§ Task statement
Of all the lines in the entries, how many carry the word "their"? The reply is that number and no more.
- Opening Delimiter -
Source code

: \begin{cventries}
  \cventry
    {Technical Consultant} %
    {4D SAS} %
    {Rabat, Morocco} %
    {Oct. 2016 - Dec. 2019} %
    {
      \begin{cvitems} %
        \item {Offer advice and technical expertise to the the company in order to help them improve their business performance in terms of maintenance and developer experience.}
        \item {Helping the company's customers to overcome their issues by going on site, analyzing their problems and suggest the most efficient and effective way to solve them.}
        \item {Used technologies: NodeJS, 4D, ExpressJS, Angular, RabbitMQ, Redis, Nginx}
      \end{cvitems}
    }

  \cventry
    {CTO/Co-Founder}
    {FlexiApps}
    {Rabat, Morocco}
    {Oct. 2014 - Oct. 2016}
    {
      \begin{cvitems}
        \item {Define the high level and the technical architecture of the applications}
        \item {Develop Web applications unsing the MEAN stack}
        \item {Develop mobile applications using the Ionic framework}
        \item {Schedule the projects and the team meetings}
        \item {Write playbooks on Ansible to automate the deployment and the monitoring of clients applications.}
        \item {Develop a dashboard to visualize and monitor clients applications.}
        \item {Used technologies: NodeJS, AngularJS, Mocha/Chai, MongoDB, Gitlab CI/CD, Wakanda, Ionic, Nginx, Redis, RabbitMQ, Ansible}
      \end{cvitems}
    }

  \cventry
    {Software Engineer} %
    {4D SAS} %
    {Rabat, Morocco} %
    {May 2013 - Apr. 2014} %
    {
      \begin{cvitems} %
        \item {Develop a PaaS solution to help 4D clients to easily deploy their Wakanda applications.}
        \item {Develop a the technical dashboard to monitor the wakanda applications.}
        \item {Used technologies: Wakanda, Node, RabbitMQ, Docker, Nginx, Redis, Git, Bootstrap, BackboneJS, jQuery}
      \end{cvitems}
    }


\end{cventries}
- Closing Delimiter -
- Opening Delimiter -
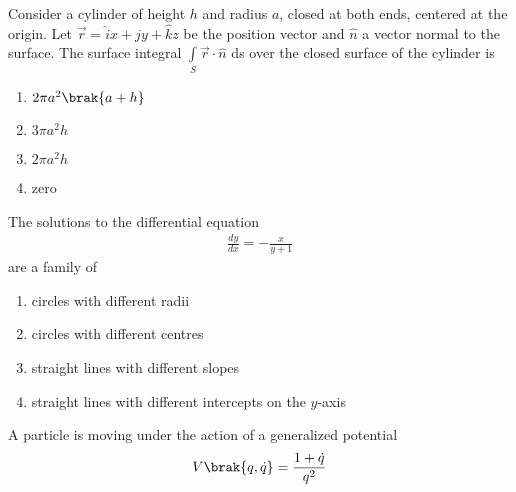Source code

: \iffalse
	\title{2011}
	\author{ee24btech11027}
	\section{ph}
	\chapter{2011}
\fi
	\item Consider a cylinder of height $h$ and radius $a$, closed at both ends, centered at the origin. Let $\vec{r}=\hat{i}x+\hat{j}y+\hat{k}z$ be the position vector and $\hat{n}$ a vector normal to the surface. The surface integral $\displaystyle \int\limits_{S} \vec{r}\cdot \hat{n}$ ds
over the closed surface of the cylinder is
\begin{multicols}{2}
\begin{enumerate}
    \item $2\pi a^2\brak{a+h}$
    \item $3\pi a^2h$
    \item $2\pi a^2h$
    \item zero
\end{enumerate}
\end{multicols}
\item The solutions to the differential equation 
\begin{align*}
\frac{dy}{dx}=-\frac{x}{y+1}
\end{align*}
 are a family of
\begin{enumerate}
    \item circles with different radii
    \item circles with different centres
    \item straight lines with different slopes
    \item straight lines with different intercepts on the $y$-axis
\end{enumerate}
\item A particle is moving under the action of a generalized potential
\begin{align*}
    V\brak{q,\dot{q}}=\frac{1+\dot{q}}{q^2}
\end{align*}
- Closing Delimiter -
§ Answer space
3